REQUIRED WORK ▸
In the entries below, which lines run from the one with "## 🛠️ Technology Stack" through the one with "## Como usar?"? Repeat exactly those, both included, and no pictures.

[Plain-text document sources]

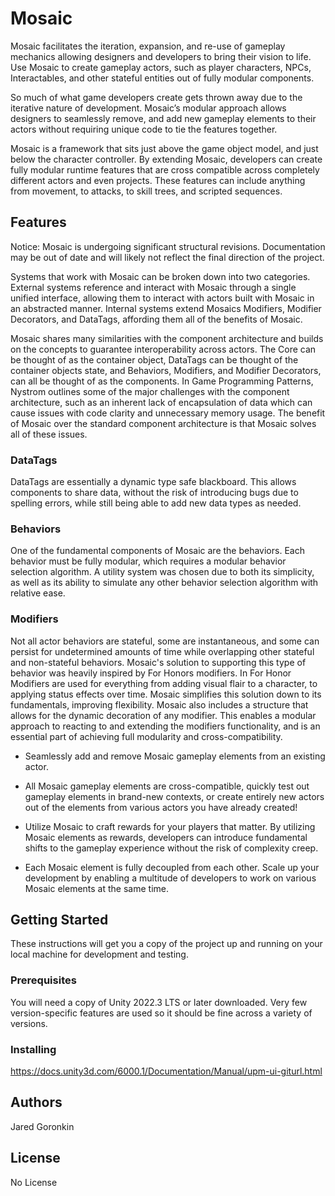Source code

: # Mosaic

Mosaic facilitates the iteration, expansion, and re-use of gameplay mechanics allowing designers and developers to bring their vision to life. Use Mosaic to create gameplay actors, such as player characters, NPCs, Interactables, and other stateful entities out of fully modular components. 

So much of what game developers create gets thrown away due to the iterative nature of development. Mosaic’s modular approach allows designers to seamlessly remove, and add new gameplay elements to their actors without requiring unique code to tie the features together.

Mosaic is a framework that sits just above the game object model, and just below the character controller. By extending Mosaic, developers can create fully modular runtime features that are cross compatible across completely different actors and even projects. These features can include anything from movement, to attacks, to skill trees, and scripted sequences. 

## Features
Notice: Mosaic is undergoing significant structural revisions. Documentation may be out of date and will likely not reflect the final direction of the project. 

Systems that work with Mosaic can be broken down into two categories. External systems reference and interact with Mosaic through a single unified interface, allowing them to interact with actors built with Mosaic in an abstracted manner. Internal systems extend Mosaics Modifiers, Modifier Decorators, and DataTags, affording them all of the benefits of Mosaic. 

Mosaic shares many similarities with the component architecture and builds on the concepts to guarantee interoperability across actors. The Core can be thought of as the container object, DataTags can be thought of the container objects state, and Behaviors, Modifiers, and Modifier Decorators, can all be thought of as the components. In Game Programming Patterns, Nystrom outlines some of the major challenges with the component architecture, such as an inherent lack of encapsulation of data which can cause issues with code clarity and unnecessary memory usage. The benefit of Mosaic over the standard component architecture is that Mosaic solves all of these issues.

### DataTags
DataTags are essentially a dynamic type safe blackboard. This allows components to share data, without the risk of introducing bugs due to spelling errors, while still being able to add new data types as needed.

### Behaviors
One of the fundamental components of Mosaic are the behaviors. Each behavior must be fully modular, which requires a modular behavior selection algorithm. A utility system was chosen due to both its simplicity, as well as its ability to simulate any other behavior selection algorithm with relative ease.

### Modifiers
Not all actor behaviors are stateful, some are instantaneous, and some can persist for undetermined amounts of time while overlapping other stateful and non-stateful behaviors. Mosaic's solution to supporting this type of behavior was heavily inspired by For Honors modifiers. In For Honor Modifiers are used for everything from adding visual flair to a character, to applying status effects over time. Mosaic simplifies this solution down to its fundamentals, improving flexibility. Mosaic also includes a structure that allows for the dynamic decoration of any modifier. This enables a modular approach to reacting to and extending the modifiers functionality, and is an essential part of achieving full modularity and cross-compatibility.

- Seamlessly add and remove Mosaic gameplay elements from an existing actor.

- All Mosaic gameplay elements are cross-compatible, quickly test out gameplay elements in brand-new contexts, or create entirely new actors out of the elements from various actors you have already created!

- Utilize Mosaic to craft rewards for your players that matter. By utilizing Mosaic elements as rewards, developers can introduce fundamental shifts to the gameplay experience without the risk of complexity creep. 

- Each Mosaic element is fully decoupled from each other. Scale up your development by enabling a multitude of developers to work on various Mosaic elements at the same time.

## Getting Started

These instructions will get you a copy of the project up and running on your local machine for development and testing.
### Prerequisites

You will need a copy of Unity 2022.3 LTS or later downloaded. Very few version-specific features are used so it should be fine across a variety of versions.

### Installing

https://docs.unity3d.com/6000.1/Documentation/Manual/upm-ui-giturl.html

## Authors

Jared Goronkin

## License

No License
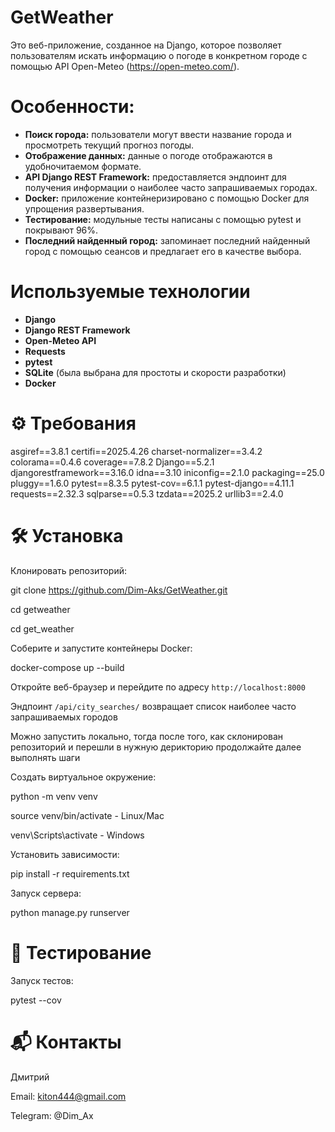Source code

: # GetWeather

Это веб-приложение, созданное на Django, которое позволяет пользователям искать информацию о погоде в конкретном городе с помощью API Open-Meteo (https://open-meteo.com/).

# Особенности:

*   **Поиск города:** пользователи могут ввести название города и просмотреть текущий прогноз погоды.
*   **Отображение данных:** данные о погоде отображаются в удобночитаемом формате.
*   **API Django REST Framework:** предоставляется эндпоинт для получения информации о наиболее часто запрашиваемых городах.
*   **Docker:**  приложение контейнеризировано с помощью Docker для упрощения развертывания.
*   **Тестирование:**  модульные тесты написаны с помощью pytest и покрывают 96%.
*   **Последний найденный город:** запоминает последний найденный город с помощью сеансов и предлагает его в качестве выбора.

# Используемые технологии

*   **Django**
*   **Django REST Framework**
*   **Open-Meteo API**
*   **Requests**
*   **pytest**
*   **SQLite** (была выбрана для простоты и скорости разработки)
*   **Docker**

# ⚙️ Требования

asgiref==3.8.1
certifi==2025.4.26
charset-normalizer==3.4.2
colorama==0.4.6
coverage==7.8.2
Django==5.2.1
djangorestframework==3.16.0
idna==3.10
iniconfig==2.1.0
packaging==25.0
pluggy==1.6.0
pytest==8.3.5
pytest-cov==6.1.1
pytest-django==4.11.1
requests==2.32.3
sqlparse==0.5.3
tzdata==2025.2
urllib3==2.4.0

 # 🛠 Установка

Клонировать репозиторий:

git clone https://github.com/Dim-Aks/GetWeather.git

cd getweather

cd get_weather

Соберите и запустите контейнеры Docker:

docker-compose up --build

Откройте веб-браузер и перейдите по адресу `http://localhost:8000`

Эндпоинт `/api/city_searches/` возвращает список наиболее часто запрашиваемых городов

Можно запустить локально, тогда после того, как склонирован репозиторий и перешли в нужную дерикторию продолжайте далее выполнять шаги

Создать виртуальное окружение:

python -m venv venv

source venv/bin/activate  - Linux/Mac

venv\Scripts\activate  - Windows

Установить зависимости:

pip install -r requirements.txt

Запуск сервера:

python manage.py runserver

# 🧪 Тестирование

Запуск тестов:

pytest --cov

# 📬 Контакты
Дмитрий

Email: kiton444@gmail.com

Telegram: @Dim_Ax
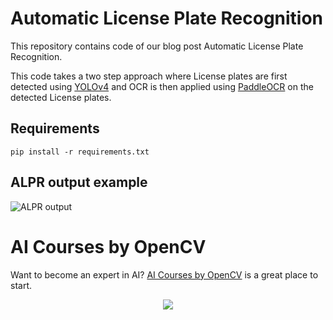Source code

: # Automatic License Plate Recognition

This repository contains code of our blog post Automatic License Plate Recognition. 

This code takes a two step approach where License plates are first detected using [YOLOv4](https://github.com/AlexeyAB/darknet) and OCR is then applied using [PaddleOCR](https://github.com/PaddlePaddle/PaddleOCR) on the detected License plates.

## Requirements
`pip install -r requirements.txt`

## ALPR output example

![ALPR output](https://user-images.githubusercontent.com/64148610/158340552-bf0fadef-0019-481d-bdce-010f3c5ecff7.gif)

# AI Courses by OpenCV

Want to become an expert in AI? [AI Courses by OpenCV](https://opencv.org/courses/) is a great place to start. 

<a href="https://opencv.org/courses/">
<p align="center"> 
<img src="https://www.learnopencv.com/wp-content/uploads/2020/04/AI-Courses-By-OpenCV-Github.png">
</p>
</a>
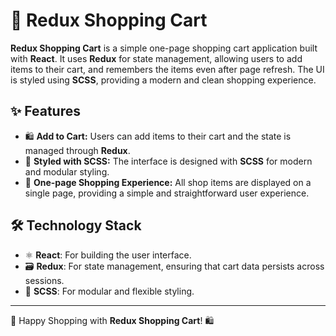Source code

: # 🛒 Redux Shopping Cart

**Redux Shopping Cart** is a simple one-page shopping cart application built with **React**. It uses **Redux** for state management, allowing users to add items to their cart, and remembers the items even after page refresh. The UI is styled using **SCSS**, providing a modern and clean shopping experience.

## ✨ Features
- 🛍️ **Add to Cart:** Users can add items to their cart and the state is managed through **Redux**.
- 🎨 **Styled with SCSS:** The interface is designed with **SCSS** for modern and modular styling.
- 🏬 **One-page Shopping Experience:** All shop items are displayed on a single page, providing a simple and straightforward user experience.

## 🛠️ Technology Stack
- ⚛️ **React**: For building the user interface.
- 🗃️ **Redux**: For state management, ensuring that cart data persists across sessions.
- 🎨 **SCSS**: For modular and flexible styling.

---

🛒 Happy Shopping with **Redux Shopping Cart**! 🛍️
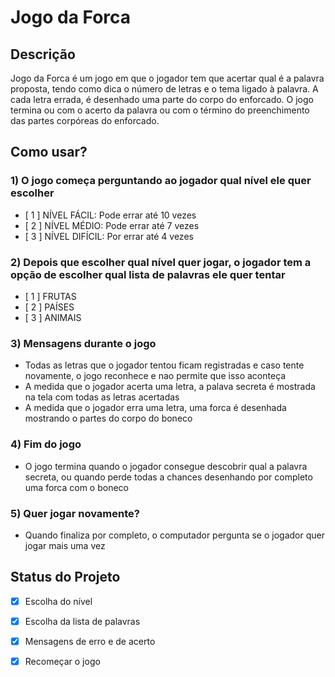 # Jogo da Forca

## Descrição
Jogo da Forca é um jogo em que o jogador tem que acertar qual é a palavra proposta, 
tendo como dica o número de letras e o tema ligado à palavra. A cada letra errada, 
é desenhado uma parte do corpo do enforcado. O jogo termina ou com o acerto da 
palavra ou com o término do preenchimento das partes corpóreas do enforcado.

## Como usar?
### 1) O jogo começa perguntando ao jogador qual nível ele quer escolher
  * [ 1 ] NÍVEL FÁCIL: Pode errar até 10 vezes
  * [ 2 ] NÍVEL MÉDIO: Pode errar até 7 vezes
  * [ 3 ] NÍVEL DIFÍCIL: Por errar até 4 vezes
### 2) Depois que escolher qual nível quer jogar, o jogador tem a opção de escolher qual lista de palavras ele quer tentar
  *  [ 1 ] FRUTAS
  *  [ 2 ] PAÍSES
  *  [ 3 ] ANIMAIS
### 3) Mensagens durante o jogo
  * Todas as letras que o jogador tentou ficam registradas e caso tente novamente, o jogo reconhece e nao permite que isso aconteça
  * A medida que o jogador acerta uma letra, a palava secreta é mostrada na tela com todas as letras acertadas
  * A medida que o jogador erra uma letra, uma forca é desenhada mostrando o partes do corpo do boneco
### 4) Fim do jogo
  * O jogo termina quando o jogador consegue descobrir qual a palavra secreta, ou quando perde todas a chances desenhando por completo uma forca com o boneco
### 5) Quer jogar novamente?
  * Quando finaliza por completo, o computador pergunta se o jogador quer jogar mais uma vez

## Status do Projeto
 - [x] Escolha do nível
 - [x] Escolha da lista de palavras
 - [x] Mensagens de erro e de acerto
 - [x] Recomeçar o jogo


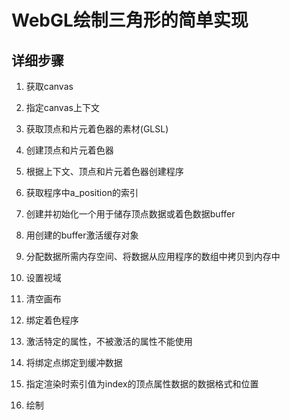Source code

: # WebGL绘制三角形的简单实现

## 详细步骤

1. 获取canvas

2. 指定canvas上下文

3. 获取顶点和片元着色器的素材(GLSL)

4. 创建顶点和片元着色器

5. 根据上下文、顶点和片元着色器创建程序

6. 获取程序中a_position的索引

7. 创建并初始化一个用于储存顶点数据或着色数据buffer

8. 用创建的buffer激活缓存对象

9. 分配数据所需内存空间、将数据从应用程序的数组中拷贝到内存中

10. 设置视域

11. 清空画布

12. 绑定着色程序

13. 激活特定的属性，不被激活的属性不能使用

14. 将绑定点绑定到缓冲数据

15. 指定渲染时索引值为index的顶点属性数据的数据格式和位置

16. 绘制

OUTPUT FOR THIS EXERCISE ▸
## 🛠️ Technology Stack
- ⚛️ **React**: For building the user interface.
- 🗃️ **Redux**: For state management, ensuring that cart data persists across sessions.
- 🎨 **SCSS**: For modular and flexible styling.

---

🛒 Happy Shopping with **Redux Shopping Cart**! 🛍️
 # Jogo da Forca

## Descrição
Jogo da Forca é um jogo em que o jogador tem que acertar qual é a palavra proposta, 
tendo como dica o número de letras e o tema ligado à palavra. A cada letra errada, 
é desenhado uma parte do corpo do enforcado. O jogo termina ou com o acerto da 
palavra ou com o término do preenchimento das partes corpóreas do enforcado.

## Como usar?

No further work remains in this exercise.